The Mockingbird’s Holy Spirit issue was just a total delight. Already loving the Law and Gospel issue.
Saw Mission Impossible: Final Reckoning and it is the best kind of exercise in escalation. A fitting end to a great series of movies. I’ve read that people think it’s too much, but I guess I thought that was the point??
Loved this article by Malcolm Guite about why he still smokes a pipe and enjoys a pint, despite the health risks associated with both.
I’ve written about it here before, but we’re just loving the new season of The Bear.
Since this means “donkey,” Linnea thought it appropriate and signed off on its usage in this context.
I recognize that our words have an impact on people here. But I also think the context in which we encounter those words determines how much impact they have. Even the meaningful ones, when spoken in the wash of words available online, don’t carry anywhere near the weight of a “word fitly spoken” (Proverbs 25:11) by a friend you actually spend embodied time with. And since we have only so many words to give, we need to make those local words a priority.
As far as postures for receiving the present go, I think Paul Simon said it pretty well in this interview on Graceland: “It’s not about being satisfied.
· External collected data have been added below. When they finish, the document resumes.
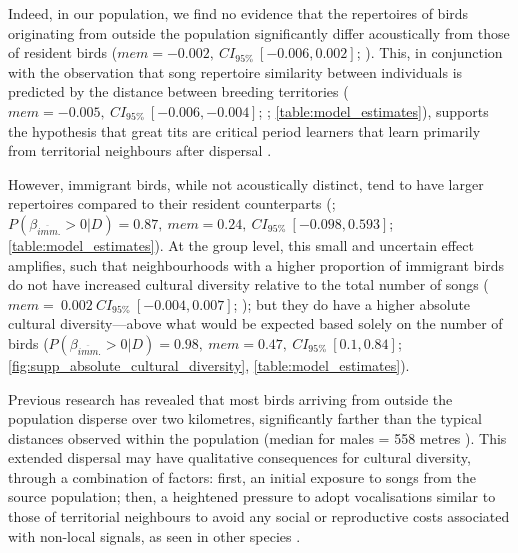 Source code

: \documentclass[9pt, onecolumn, twoside, lineno]{gsajnl}
\begin{document}
Indeed, in our population, we find no evidence that the repertoires of birds originating from outside the population significantly differ acoustically from those of resident birds ($mem = -0.002,~CI_{95\%}~[-0.006, 0.002]$; ). This, in conjunction with the observation that song repertoire similarity between individuals is predicted by the distance between breeding territories ($mem = -0.005,~CI_{95\%}~[-0.006, -0.004]$; ; \autoref{table:model_estimates}), supports the hypothesis that great tits are critical period learners that learn primarily from territorial neighbours after dispersal \autocite{mcgregor1982b, rivera-gutierrez2011}.

However, immigrant birds, while not acoustically distinct, tend to have larger repertoires compared to their resident counterparts (; $P(\beta_{\overline{imm}.} > 0 | D) = 0.87,~mem=0.24,~CI_{95\%}~[-0.098, 0.593]$; \autoref{table:model_estimates}). At the group level, this small and uncertain effect amplifies, such that neighbourhoods with a higher proportion of immigrant birds do not have increased cultural diversity relative to the total number of songs ($mem=~0.002~CI_{95\%}~[-0.004, 0.007]$; ); but they do have a higher absolute cultural diversity---above what would be expected based solely on the number of birds ($P(\beta_{\overline{imm}.} > 0 | D) = 0.98,~mem=0.47,~CI_{95\%}~[0.1, 0.84]$; \autoref{fig:supp_absolute_cultural_diversity}, \autoref{table:model_estimates}). 

Previous research \autocite{verhulst1997}  has revealed that most birds arriving from outside the population disperse over two kilometres, significantly farther than the typical distances observed within the population (median for males = 558 metres \autocite{greenwood1979}). This extended dispersal may have qualitative consequences for cultural diversity, through a combination of factors: first, an initial exposure to songs from the source population; then, a heightened pressure to adopt vocalisations similar to those of territorial neighbours to avoid any social or reproductive costs associated with non-local signals, as seen in other species \autocite{payne1983, baker1981, mortega2014, lachlan2014, beecher2008}.
\end{document}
It’s about being interested.”
Chris, this was beautiful. Oh, how our aspirations allude us, leaving us with empty promises, but the grace to still stand right here, on this sacred earth. Thank you.
Your talk of liturgy reminded me of all the "prayer books" I own. I've kind of been on a bender (ha!) of buying them the last couple of years, searching for the One to pray to in all of them...but the Spirit has gently convicted me lately. While the books and words are lovely and meaningful, and truly help, they pale in comparison to being alive in the Spirit all on one's own.
cheers to summer!
Dang. I'll have to re-read this one, and reserve comment until I do so. (Old) Uncle Rick.